Oiticica’s projects of the late 1960s and early 1970s, by contrast, represent a sustained attempt to use the work of art as a means of suspending various systems in their open states. To make an analogy, he did not seek to access that final, triumphant stage in which Freire’s participants acquired literacy and assimilated established language systems into daily behavior. Rather, he sought to sustain a prior moment when signs operated within a radically shifting semiotic ground—a moment when a language system, having been undone, offered up the possibility that it might be remade. Experiments such as his 1972 proposition for Augusto de Campos indicate how Oiticica might have gone about this project within the linguistic realm. But it was in cinema that he found a mechanism to create a state of productive semiotic indeterminacy outside of the realm of the verbal, to mobilize a language of behavior, as he wrote in 1969.18

In his 1964 book Understanding Media: The Extensions of Man, Marshall McLuhan famously claimed that “the ‘content’ of any medium is always another medium.”19 Similarly, the arrival of a new dominant medium impacts the sensorial habits formed by a previous one. The prioritization of the single sense of sight in the high-definition culture of print, for example, is reversed in the wake of the low-definition medium of television, which entails multisensorial experience and a new kind of participatory response. For Oiticica, who was enthusiastically reading Understanding Media in November of 1971, McLuhan’s formulation provided a radically new articulation of the relation between sensorial experience and behavioral codes. His response was a series of filmic experiments including the Cosmococas, in which the medium of film is rerouted through the television’s “participatory” form. In these experiments, quasi-cinematic elements are offered up to the viewer in a manner akin to the combinatory phonemic components of Freire’s discovery card. It is here, in the suspended literacy of a potential medium, that Oiticica’s language systems take their most provocative form.
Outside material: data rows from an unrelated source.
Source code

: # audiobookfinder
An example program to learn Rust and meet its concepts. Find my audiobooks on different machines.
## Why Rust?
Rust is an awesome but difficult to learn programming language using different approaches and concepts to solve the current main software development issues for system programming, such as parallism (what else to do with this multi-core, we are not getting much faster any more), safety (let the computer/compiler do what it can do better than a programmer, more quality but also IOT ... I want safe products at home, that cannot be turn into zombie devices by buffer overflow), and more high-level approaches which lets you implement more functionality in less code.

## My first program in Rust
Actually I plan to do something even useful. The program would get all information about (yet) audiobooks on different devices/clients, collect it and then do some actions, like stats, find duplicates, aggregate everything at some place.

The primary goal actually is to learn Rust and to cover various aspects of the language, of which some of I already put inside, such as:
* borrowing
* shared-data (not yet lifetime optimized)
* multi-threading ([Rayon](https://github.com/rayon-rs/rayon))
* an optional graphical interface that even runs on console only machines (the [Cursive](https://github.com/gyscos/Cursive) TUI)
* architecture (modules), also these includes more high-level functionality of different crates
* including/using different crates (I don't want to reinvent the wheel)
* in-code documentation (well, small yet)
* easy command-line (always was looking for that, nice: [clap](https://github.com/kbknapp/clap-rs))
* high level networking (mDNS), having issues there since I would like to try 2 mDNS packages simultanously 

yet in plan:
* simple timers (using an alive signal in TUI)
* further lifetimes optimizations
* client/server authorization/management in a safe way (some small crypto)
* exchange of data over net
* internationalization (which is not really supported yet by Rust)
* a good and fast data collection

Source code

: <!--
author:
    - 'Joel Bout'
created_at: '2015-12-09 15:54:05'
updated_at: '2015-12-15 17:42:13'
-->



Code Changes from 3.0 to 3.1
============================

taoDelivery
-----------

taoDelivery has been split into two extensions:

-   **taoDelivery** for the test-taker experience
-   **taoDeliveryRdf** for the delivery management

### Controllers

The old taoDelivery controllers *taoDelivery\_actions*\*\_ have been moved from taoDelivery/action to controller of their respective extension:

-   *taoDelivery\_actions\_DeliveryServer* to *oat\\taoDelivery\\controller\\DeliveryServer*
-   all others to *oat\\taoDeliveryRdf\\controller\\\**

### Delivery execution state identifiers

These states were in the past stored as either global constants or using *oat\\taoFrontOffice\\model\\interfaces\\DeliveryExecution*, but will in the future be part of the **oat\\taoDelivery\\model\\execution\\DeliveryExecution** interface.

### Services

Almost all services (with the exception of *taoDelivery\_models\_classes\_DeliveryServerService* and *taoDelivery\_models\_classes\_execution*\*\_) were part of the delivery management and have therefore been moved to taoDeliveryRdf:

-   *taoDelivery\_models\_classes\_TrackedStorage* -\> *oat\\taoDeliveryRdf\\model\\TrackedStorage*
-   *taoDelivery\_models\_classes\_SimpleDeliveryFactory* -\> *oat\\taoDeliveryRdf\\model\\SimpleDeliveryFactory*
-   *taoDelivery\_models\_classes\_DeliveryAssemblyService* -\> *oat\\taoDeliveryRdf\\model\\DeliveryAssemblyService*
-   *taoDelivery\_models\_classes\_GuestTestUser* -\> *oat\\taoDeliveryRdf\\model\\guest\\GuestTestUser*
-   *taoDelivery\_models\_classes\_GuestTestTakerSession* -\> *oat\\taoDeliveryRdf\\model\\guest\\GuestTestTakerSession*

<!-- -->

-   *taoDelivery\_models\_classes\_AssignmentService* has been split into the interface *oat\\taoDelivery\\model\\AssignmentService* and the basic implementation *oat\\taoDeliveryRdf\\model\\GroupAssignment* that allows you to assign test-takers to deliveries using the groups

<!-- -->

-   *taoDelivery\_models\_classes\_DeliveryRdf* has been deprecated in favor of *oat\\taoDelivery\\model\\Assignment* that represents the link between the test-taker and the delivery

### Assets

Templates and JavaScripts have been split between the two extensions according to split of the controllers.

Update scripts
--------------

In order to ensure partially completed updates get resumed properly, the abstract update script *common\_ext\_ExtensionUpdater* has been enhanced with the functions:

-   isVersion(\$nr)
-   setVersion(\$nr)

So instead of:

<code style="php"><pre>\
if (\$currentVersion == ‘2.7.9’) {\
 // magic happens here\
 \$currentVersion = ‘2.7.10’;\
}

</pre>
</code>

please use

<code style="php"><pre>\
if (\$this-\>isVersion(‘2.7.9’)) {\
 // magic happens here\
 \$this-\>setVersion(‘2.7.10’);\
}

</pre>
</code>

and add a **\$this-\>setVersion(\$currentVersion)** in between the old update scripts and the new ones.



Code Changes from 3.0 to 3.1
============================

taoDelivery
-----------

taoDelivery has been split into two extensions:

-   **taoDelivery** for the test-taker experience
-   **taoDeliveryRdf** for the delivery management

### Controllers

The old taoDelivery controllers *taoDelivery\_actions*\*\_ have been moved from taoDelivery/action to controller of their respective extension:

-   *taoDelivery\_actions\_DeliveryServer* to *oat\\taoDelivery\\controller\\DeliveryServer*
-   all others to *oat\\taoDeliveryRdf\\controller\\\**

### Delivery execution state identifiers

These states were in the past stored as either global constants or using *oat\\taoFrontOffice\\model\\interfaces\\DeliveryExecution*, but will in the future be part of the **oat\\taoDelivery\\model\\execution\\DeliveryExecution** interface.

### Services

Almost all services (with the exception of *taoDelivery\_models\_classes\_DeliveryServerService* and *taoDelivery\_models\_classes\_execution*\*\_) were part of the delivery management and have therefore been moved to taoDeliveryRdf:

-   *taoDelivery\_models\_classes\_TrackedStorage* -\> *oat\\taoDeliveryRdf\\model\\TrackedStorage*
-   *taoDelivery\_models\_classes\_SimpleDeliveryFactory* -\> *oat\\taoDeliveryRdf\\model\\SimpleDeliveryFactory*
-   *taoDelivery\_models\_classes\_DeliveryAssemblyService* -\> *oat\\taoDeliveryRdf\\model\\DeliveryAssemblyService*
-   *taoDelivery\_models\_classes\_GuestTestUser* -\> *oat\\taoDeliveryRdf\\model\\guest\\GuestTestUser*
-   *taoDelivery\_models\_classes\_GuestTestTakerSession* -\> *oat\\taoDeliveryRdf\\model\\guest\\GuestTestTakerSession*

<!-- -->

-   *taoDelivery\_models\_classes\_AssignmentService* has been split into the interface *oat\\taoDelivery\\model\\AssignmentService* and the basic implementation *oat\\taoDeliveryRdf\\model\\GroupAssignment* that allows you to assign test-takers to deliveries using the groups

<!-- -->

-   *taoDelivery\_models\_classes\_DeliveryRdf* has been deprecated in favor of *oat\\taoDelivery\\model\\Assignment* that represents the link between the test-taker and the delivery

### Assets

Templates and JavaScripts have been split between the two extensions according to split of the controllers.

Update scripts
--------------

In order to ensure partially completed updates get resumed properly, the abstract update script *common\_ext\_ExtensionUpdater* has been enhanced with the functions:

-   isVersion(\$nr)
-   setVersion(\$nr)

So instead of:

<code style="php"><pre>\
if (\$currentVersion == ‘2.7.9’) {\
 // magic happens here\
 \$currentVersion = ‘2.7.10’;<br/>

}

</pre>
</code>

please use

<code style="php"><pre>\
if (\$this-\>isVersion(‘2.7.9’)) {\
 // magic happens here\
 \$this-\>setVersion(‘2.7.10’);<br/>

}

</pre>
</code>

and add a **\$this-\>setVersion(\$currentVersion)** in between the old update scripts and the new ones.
Oiticica’s earliest experiences with film in Rio de Janeiro in the late 1960s explicitly link cinema with behavior.20 In 1968, he appeared in Glauber Rocha’s Câncer, an experimental film based on improvised acting and dialogue shot in Oiticica’s front yard (fig. 11). Câncer had no plot as such. Rather, it used the temporal extension of the long take to transform the set into a pressurized container for social interaction among the film’s participants, many of whom, like Oiticica, were not professional actors. The film’s transgressive potential lay in the creation of an indeterminate zone in which social behavior moved in and out of fictional self-representation. This zone was made particularly tense by racial and class divisions amongst the actors, the violent nature of the film’s plot, and the necessity to improvise without the relief of the cut. As Rocha wrote about the film, “I was looking to make a technical experience, regarding the problem of the resistance of duration in the cinematographic take.”21 Once the actual filming ended, however, Câncer became less an experiment in social interaction than a representation of this social interaction recorded and preserved on a celluloid strip. For Oiticica, the challenge would be to maintain the transgressive aspect of improvisation as an active cinematic content—one that the viewer could not only watch, but actually feel.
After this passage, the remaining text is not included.